Aided by growth in revenues, HCP Inc. (HCP - Analyst Report) – a healthcare real estate investment trust (REIT) – reported fourth quarter 2013 adjusted FFO (funds from operations) per share of 76 cents, 2 cents ahead of the Zacks Consensus Estimate and 4 cents above the prior-year quarter figure.
HCP reported total revenue of $530.3 million during the quarter, reflecting an increase of 5.4% from the year-ago period. Total revenue also exceeded the Zacks Consensus Estimate of $503 million.
For full-year 2013, HCP’s adjusted FFO per share came in at $3.01 on revenues of $2.1 billion. Results were substantially higher than the prior-year FFO per share of $2.78 on revenues of $1.9 billion.
HCP expects FFO to range between $2.96 and $3.02 per share for full-year 2014. This is below the Zacks Consensus Estimate of $3.04 per share for full year 2014. The estimates exclude the impact of any future acquisitions. Further, HCP projects full year same-property portfolio cash NOI growth of 3% – 4%.
Quarter in Detail
During the quarter under review, HCP’s adjusted same-property cash net operating income (NOI) reached $374.1 million, depicting growth of 3.5% year over year.
The company extended leases on three acute care hospitals with Tenet Healthcare Corp. (THC - Analyst Report) . Notably, the leases for the properties, which encompassed 656 licensed beds, were extended at current rent levels. They contain Consumer Price Index (CPI)-based escalators, on an annual basis, from 3 to 8 years with purchase options that can be exercised for a fixed price at the end of each term.
Apart from this, HCP established its ties with a genomic diagnostics tenant, CardioDx, at its Redwood City, California life science campus, through the execution of an eight-year, 69,000 sq. ft. new lease deal.
Moreover, HCP financed $57 million for construction and other capital projects mainly in its life science, medical office and senior housing divisions during the reported quarter. On the other hand, the company sold 8 post-acute/skilled nursing facilities for $68 million, a senior housing facility for $18 million as well as two medical office buildings for $6 million.

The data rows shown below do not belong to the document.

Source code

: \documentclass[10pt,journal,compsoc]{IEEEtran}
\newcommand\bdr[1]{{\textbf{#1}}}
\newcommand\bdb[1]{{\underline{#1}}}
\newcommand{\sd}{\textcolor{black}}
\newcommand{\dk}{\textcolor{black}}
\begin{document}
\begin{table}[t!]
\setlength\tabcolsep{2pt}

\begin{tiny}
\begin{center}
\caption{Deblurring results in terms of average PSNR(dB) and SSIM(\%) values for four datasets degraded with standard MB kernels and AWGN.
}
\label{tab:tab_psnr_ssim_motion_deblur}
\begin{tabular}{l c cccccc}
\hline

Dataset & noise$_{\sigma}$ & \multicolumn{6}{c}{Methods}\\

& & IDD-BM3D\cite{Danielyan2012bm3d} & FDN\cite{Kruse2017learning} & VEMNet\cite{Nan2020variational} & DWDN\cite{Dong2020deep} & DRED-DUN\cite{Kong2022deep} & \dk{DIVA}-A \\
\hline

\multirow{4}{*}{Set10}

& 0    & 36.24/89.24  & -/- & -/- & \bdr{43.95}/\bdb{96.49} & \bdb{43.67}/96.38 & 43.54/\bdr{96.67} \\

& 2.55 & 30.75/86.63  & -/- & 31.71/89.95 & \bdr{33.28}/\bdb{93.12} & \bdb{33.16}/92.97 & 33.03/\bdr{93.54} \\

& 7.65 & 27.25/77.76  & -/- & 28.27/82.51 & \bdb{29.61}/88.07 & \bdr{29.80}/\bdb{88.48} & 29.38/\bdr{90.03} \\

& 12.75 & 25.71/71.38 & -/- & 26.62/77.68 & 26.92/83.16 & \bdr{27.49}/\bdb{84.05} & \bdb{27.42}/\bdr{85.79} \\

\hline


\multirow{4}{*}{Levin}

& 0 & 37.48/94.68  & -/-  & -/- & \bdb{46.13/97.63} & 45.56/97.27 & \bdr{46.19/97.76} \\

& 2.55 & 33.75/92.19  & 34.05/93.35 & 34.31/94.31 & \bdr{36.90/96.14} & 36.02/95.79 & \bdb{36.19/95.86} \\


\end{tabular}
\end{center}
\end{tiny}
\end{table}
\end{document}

At the end of the year, HCP had cash and cash equivalents of $300.6 million, up from $247.7 million at the prior-year end. Also, during the reported quarter, HCP raised $800 million of 4.25% senior unsecured notes due 2023.
Recently, HCP announced a 3.8% hike in its quarterly cash dividend rate to 54.5 cents per share. This reflects the company’s 29th consecutive year with a dividend raise. The increased dividend will be paid on Feb 25, 2014 to stockholders of record on Feb 10.
We believe that going forward, HCP is well poised for a strong growth trajectory given its well-balanced, diversified portfolio, opportunistic acquisitions, aging population, rising healthcare expenses and decent balance sheet. The dividend hike also augurs well.
However, for a number of its tenants and operators, one of the key sources of revenues is the governmental healthcare programs such as the federal Medicare program and state Medicaid programs and non-governmental payors. This is a concern as in the recent years governmental payors have reduced payments to healthcare providers due to budgetary pressures. Also, cut-throat competition remains a challenge for this Zacks Rank #3 (Hold) stock.
We now look forward to the results of other healthcare REITs such as Ventas Inc. (VTR - Analyst Report) and Health Care REIT Inc. (HCN - Analyst Report) which are scheduled to report within the next 10 days.
Note: FFO, a widely used metric to gauge the performance of REITs, is obtained after adding depreciation and amortization and other non-cash expenses to net income.